- What you have to do
Working through the lines below, return each one that holds "textsl".

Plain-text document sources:

========

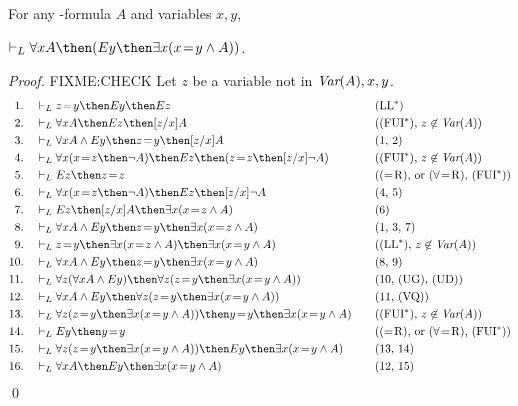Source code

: \documentclass[11pt]{woarticle}
\theoremstyle{break}
\theoremstyle{nonumberplain}
\newcommand{\1}{\;\,|\;\,}
\newcommand{\var}{\emph{Var}}
\newcommand{\T}[1]{\ensuremath{(\mathrm{ #1})}}
\newcommand{\itemT}[1]{\item[\T{#1}]}
\begin{document}
\begin{lemma}
  For any -formula $A$ and variables $x,y$, 
  \begin{semantics}
    \itemT{FUI^{**}} $\vdash_L \forall x A \then (Ey \then \exists
    x(x\!=\!y \land A))$.
  \end{semantics}
\end{lemma}

\begin{proof}
  FIXME:CHECK
  Let $z$ be a variable not in $\var(A),x,y$.
  \begin{alignat*}{2}
    1.\quad & \vdash_L z\!=\!y \then Ey \then Ez &\quad& \text{\T{LL^*}}\\
    2.\quad & \vdash_L \forall x A \then Ez \then [z/x]A
    && \text{(\T{FUI^*}, $z \not\in \var(A)$)}\\
    3.\quad & \vdash_L \forall x A \land Ey \then z\!=\!y \then [z/x]A
    && \text{(1, 2)}\\
    4.\quad & \vdash_L \forall x (x\!=\!z \then \neg A) \then Ez
    \then (z\!=\!z \then [z/x]\neg A) && \text{(\T{FUI^*}, $z \not\in \var(A)$)}\\
    5.\quad & \vdash_L Ez \then z\!=\!z
    && \text{(\T{=\!R}, or \T{\forall\!=\!R}, \T{FUI^*})}\\
    6.\quad & \vdash_L \forall x (x\!=\!z \then \neg A) \then Ez \then
    [z/x]\neg A
    && \text{(4, 5)}\\
    7.\quad & \vdash_L Ez \then [z/x]A \then \exists x(x\!=\!z \land
    A)
    && \text{(6)}\\
    8.\quad & \vdash_L \forall x A \land Ey \then z\!=\!y
    \then \exists x(x\!=\!z \land A) && \text{(1, 3, 7)}\\
    9.\quad & \vdash_L z\!=\!y \then \exists x(x\!=\!z \land A) \then
    \exists x(x\!=\!y \land A) && \text{(\T{LL^*}, $z \not\in \var(A)$)}\\
    10.\quad & \vdash_L \forall x A \land Ey \then z\!=\!y \then
    \exists x(x\!=\!y \land A) && \text{(8, 9)}\\
    11.\quad & \vdash_L \forall z(\forall x A \land Ey) \then \forall
    z (z\!=\!y \then \exists x(x\!=\!y \land A))
    && \text{(10, \T{UG}, \T{UD})}\\
    12.\quad & \vdash_L \forall x A \land Ey \then \forall
    z (z\!=\!y \then \exists x(x\!=\!y \land A)) && \text{(11, \T{VQ})}\\
    13.\quad & \vdash_L \forall z (z\!=\!y \then \exists x(x\!=\!y \land A)) 
    \then y\!=\!y \then \exists x(x\!=\!y \land A)
    && \text{(\T{FUI^*}, $z \not\in \var(A)$)}\\
    14.\quad & \vdash_L Ey \then y\!=\!y 
    && \text{(\T{=\!R}, or \T{\forall\!=\!R}, \T{FUI^*})}\\
    15.\quad & \vdash_L \forall z (z\!=\!y \then \exists x(x\!=\!y \land A))
    \then Ey \then \exists x(x\!=\!y \land A) && \text{(13, 14)}\\
    16.\quad & \vdash_L \forall x A \then Ey \then \exists x(x\!=\!y \land A) 
    && \text{(12, 15)}
  \end{alignat*}
  \qed

\end{proof}
\end{document}
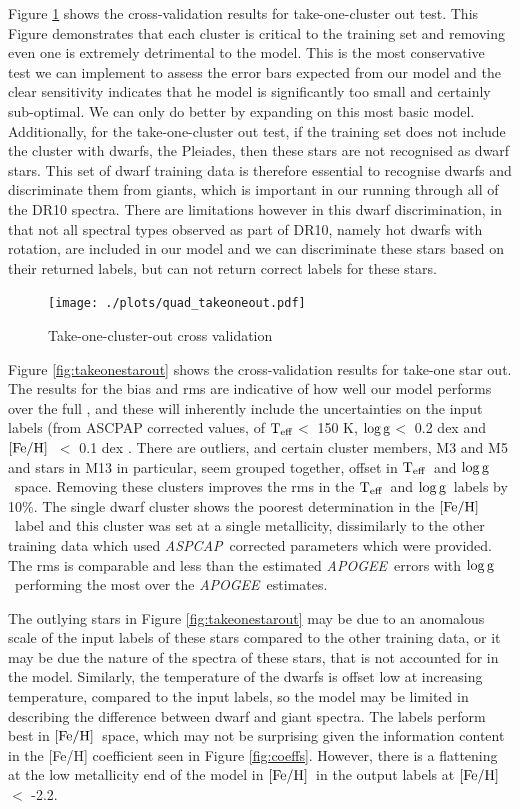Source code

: \documentclass[12pt, preprint]{aastex}
\newcommand{\teff}{\mbox{$\rm T_{eff}$}}
\newcommand{\feh}{\mbox{$\rm [Fe/H]$}}
\newcommand{\logg}{\mbox{$\rm \log g$}}
\newcommand{\apogee}{\textsl{APOGEE}}
\newcommand{\aspcap}{\textsl{ASPCAP}}
\begin{document}
Figure \ref{fig:takeoneout} shows the cross-validation results for take-one-cluster out test. This Figure demonstrates that each cluster is critical to the training set and removing even one is extremely detrimental to the model. This is the most conservative test we can implement to assess the error bars expected from our model and the clear sensitivity indicates that he model is significantly too small and certainly sub-optimal. We can only do better by expanding on this most basic model. Additionally, for the take-one-cluster out test, if the training set does not include the cluster with dwarfs, the Pleiades, then these stars are not recognised as dwarf stars. This set of dwarf training data is therefore essential to recognise dwarfs and discriminate them from giants, which is important in our running through all of the DR10 spectra. There are limitations however in this dwarf discrimination, in that not all spectral types observed as part of DR10, namely hot dwarfs with rotation, are included in our model and we can discriminate these stars based on their returned labels, but can not return correct labels for these stars. 

\begin{figure}[h!]
\centering
  \texttt{[image: ./plots/quad\_takeoneout.pdf]}
\caption{Take-one-cluster-out cross validation}
\label{fig:takeoneout}
\end{figure}

Figure \ref{fig:takeonestarout} shows the cross-validation results for take-one star out. The results for the bias and rms are indicative of how well our model performs over the full , and these will inherently include the uncertainties on the input labels (from ASCPAP corrected values, of \teff $<$ 150 K, \logg $<$ 0.2 dex and \feh\ $<$ 0.1 dex \citep{Meszaros2013}. There are outliers, and certain cluster members, M3 and M5 and stars in M13 in particular, seem grouped together, offset in \teff\ and \logg\ space. Removing these clusters improves the rms in the \teff\ and \logg\ labels by 10\%. The single dwarf cluster shows the poorest determination in the \feh\ label and this cluster was set at a single metallicity, dissimilarly to the other training data which used \aspcap\ corrected parameters which were provided. The rms is comparable and less than the estimated \apogee\ errors with \logg\ performing the most over the \apogee\ estimates.  

The outlying stars in Figure \ref{fig:takeonestarout} may be due to an anomalous scale of the input labels of these stars compared to the other training data, or it may be due the nature of the spectra of these stars, that is not accounted for in the model. Similarly, the temperature of the dwarfs is offset low at increasing temperature, compared to the input labels, so the model may be limited in describing the difference between dwarf and giant spectra. The labels perform best in \feh\ space, which may not be surprising given the information content in the [Fe/H] coefficient seen in Figure \ref{fig:coeffs}. However, there is a flattening at the low metallicity end of the model in \feh\ in the output labels at \feh\ $<$ -2.2. 
\end{document}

========

- Solution below
\newcommand{\apogee}{\textsl{APOGEE}}
\newcommand{\aspcap}{\textsl{ASPCAP}}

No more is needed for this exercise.